Possible NRA, Russia connections draw fresh scrutiny

03/19/18 11:31AM

The fact that the National Rifle Association took a keen interest in the 2016 elections is, at least on the surface, uninteresting. What's far more important is how much the far-right group invested and from whom the NRA received the money.

As we discussed a couple of months ago, the NRA took a keen interest in the 2012 election cycle, spending $10 million to boost Mitt Romney's candidacy. Four years later, however, the organization spent triple that to support Donald Trump. What's more, most of money the group spent on the election was spent by part of the NRA's operation that isn't required to disclose its donors.

McClatchy News reported in January that the FBI is exploring whether "a top Russian banker with ties to the Kremlin illegally funneled money" to the NRA to help Trump win the presidency.

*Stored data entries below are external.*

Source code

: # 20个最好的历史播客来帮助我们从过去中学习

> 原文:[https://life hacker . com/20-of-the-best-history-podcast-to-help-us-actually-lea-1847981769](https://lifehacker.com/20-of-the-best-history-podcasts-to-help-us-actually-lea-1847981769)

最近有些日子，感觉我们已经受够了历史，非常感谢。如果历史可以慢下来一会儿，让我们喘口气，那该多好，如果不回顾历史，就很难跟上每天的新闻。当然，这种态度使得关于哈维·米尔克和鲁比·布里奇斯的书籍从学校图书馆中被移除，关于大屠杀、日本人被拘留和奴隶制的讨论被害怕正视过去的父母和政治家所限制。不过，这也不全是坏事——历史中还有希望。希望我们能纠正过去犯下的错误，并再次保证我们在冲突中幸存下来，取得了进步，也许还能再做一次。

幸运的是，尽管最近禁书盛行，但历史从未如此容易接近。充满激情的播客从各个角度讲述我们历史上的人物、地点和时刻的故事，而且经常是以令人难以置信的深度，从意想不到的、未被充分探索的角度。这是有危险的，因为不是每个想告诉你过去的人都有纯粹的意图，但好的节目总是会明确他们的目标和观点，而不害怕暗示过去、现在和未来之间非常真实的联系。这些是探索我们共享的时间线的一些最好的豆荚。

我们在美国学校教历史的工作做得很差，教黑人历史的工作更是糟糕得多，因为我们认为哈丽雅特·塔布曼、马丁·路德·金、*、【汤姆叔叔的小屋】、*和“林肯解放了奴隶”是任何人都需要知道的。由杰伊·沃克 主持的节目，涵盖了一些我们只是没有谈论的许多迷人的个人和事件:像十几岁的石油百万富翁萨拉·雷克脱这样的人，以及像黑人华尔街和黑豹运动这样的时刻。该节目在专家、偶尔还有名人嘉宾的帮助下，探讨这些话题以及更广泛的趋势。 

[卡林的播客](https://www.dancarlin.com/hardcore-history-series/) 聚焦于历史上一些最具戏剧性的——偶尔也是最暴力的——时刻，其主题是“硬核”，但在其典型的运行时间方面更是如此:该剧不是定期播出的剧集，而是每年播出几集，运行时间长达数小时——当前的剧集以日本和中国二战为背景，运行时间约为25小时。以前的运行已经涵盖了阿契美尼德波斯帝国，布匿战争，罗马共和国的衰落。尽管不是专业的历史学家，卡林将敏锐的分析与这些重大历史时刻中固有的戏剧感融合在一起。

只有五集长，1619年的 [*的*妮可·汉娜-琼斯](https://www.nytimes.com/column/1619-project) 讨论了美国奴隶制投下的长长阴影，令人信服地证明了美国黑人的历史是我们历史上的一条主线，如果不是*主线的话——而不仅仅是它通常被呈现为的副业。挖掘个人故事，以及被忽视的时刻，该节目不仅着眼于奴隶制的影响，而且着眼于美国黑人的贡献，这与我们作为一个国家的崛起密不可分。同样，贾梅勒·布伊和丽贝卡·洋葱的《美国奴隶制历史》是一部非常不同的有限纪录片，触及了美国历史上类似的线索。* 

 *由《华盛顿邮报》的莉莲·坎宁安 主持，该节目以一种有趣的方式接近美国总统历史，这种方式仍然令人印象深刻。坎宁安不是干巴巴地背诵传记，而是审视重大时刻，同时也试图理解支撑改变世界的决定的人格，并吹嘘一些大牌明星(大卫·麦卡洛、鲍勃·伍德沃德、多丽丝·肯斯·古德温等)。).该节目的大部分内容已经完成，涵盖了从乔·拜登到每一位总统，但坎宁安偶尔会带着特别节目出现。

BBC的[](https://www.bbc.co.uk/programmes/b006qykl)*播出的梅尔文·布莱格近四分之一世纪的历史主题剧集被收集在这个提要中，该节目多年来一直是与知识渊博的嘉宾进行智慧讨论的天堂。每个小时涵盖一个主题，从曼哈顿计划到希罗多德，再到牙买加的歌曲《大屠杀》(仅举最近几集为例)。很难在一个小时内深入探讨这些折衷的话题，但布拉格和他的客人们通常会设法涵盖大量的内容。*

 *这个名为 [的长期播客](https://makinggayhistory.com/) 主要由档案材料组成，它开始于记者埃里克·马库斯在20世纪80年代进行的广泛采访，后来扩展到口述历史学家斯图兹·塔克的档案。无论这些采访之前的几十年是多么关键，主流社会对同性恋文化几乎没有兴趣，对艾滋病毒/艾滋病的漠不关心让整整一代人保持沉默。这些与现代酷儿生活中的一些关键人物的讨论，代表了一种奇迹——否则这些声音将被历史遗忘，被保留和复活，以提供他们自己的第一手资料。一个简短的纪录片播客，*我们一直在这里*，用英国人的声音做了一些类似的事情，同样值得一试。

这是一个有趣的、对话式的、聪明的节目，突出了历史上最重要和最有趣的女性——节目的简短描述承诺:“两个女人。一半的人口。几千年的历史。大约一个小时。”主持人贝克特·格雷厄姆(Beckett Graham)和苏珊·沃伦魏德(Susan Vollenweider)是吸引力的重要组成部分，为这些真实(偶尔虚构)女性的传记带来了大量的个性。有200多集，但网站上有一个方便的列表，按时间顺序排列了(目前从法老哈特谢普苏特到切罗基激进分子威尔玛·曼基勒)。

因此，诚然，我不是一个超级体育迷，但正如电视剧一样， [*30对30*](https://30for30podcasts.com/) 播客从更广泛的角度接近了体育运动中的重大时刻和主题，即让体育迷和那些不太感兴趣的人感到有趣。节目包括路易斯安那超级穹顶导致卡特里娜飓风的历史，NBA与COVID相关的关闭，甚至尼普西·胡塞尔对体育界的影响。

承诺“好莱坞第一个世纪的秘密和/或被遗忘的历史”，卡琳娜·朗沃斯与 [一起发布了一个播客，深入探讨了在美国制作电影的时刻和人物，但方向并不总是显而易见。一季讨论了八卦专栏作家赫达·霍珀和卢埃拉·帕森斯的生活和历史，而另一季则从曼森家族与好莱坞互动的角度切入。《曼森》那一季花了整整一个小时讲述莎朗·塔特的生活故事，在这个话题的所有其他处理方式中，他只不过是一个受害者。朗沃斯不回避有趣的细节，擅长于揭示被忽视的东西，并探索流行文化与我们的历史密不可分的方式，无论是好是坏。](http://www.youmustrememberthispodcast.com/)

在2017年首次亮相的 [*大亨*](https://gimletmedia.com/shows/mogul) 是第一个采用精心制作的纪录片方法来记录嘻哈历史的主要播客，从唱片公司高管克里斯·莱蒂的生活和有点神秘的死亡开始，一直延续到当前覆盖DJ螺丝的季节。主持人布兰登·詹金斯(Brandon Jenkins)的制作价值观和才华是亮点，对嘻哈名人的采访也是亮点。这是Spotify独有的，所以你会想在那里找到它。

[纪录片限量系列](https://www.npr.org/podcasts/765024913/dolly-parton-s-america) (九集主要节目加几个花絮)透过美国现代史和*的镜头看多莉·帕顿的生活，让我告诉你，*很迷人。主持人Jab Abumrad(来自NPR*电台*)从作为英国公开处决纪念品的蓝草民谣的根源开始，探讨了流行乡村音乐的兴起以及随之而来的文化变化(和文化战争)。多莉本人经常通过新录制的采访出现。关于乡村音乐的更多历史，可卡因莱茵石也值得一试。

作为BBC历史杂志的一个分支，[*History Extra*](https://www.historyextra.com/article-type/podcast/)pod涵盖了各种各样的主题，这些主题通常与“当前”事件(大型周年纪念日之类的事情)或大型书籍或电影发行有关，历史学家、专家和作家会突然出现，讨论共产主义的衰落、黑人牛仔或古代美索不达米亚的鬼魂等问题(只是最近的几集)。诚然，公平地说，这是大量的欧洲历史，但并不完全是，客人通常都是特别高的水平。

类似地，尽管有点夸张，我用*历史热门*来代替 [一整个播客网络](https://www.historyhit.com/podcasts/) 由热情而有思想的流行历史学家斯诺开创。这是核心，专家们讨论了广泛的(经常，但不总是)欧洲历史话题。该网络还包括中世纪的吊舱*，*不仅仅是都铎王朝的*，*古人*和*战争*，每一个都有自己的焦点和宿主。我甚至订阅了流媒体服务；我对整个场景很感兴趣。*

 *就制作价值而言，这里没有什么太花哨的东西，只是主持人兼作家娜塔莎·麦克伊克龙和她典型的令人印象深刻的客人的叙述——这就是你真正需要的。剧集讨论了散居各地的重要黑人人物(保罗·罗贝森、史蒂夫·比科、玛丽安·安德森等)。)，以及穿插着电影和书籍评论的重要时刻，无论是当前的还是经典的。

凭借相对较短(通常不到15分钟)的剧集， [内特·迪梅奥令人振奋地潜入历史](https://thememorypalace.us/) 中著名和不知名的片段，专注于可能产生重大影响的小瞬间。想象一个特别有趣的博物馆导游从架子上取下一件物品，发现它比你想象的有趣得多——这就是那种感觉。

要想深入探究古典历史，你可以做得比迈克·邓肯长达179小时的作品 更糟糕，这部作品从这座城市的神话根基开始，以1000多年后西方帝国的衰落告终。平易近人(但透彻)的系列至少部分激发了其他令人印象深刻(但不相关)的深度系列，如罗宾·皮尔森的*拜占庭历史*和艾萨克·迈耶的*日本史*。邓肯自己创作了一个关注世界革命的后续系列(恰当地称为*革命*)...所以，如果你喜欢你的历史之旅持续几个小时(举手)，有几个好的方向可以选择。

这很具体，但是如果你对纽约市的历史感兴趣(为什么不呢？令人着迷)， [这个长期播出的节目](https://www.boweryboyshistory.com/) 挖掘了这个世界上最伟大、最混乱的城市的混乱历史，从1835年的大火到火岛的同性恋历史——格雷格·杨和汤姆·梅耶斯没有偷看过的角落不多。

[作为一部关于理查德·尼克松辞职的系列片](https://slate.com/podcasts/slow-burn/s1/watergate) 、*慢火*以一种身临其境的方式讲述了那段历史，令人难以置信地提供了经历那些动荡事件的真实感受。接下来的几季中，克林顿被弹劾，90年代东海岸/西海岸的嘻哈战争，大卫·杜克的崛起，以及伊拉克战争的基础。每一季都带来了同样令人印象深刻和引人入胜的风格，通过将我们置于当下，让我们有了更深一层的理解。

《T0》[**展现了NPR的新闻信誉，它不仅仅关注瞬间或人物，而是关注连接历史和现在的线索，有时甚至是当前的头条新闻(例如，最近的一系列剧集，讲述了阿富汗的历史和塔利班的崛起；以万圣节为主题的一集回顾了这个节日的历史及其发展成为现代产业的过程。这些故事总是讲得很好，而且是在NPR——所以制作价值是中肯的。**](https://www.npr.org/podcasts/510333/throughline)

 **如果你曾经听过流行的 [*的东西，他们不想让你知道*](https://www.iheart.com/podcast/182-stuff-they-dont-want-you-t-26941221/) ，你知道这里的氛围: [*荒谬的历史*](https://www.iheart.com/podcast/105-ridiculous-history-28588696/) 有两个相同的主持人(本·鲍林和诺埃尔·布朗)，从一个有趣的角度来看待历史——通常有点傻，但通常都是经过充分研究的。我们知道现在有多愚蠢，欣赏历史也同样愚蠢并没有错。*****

Of particular interest are the activities of Alexander Torshin, the deputy governor of Russia's central bank, a close Putin ally, and someone who's faced allegations of money laundering and connections to organized crime.

McClatchy also reported last week that Cleta Mitchell, a former NRA board member, had "concerns" about the group's ties to Russia "and its possible involvement in channeling Russian funds into the 2016 elections." Mitchell later described the reporting as a "complete fabrication."

And then there was this  Politico report late Friday:

The Federal Election Commission has launched a preliminary investigation into whether Russian entities gave illegal contributions to the National Rifle Association that were intended to benefit the Trump campaign during the 2016 presidential election, according to people who were notified of the probe.

The inquiry stems in part from a complaint from a liberal advocacy group, the American Democracy Legal Fund, which asked the FEC to look into media reports about links between the rifle association and Russian entities, including a banker with close ties to Russian President Vladimir Putin.

It's far too early to say what the inquiry may uncover, though a Slate piece on this added that if FEC investigators "find compelling evidence to suggest wrongdoing the FEC could possibly refer any findings to Special Counsel Robert Mueller."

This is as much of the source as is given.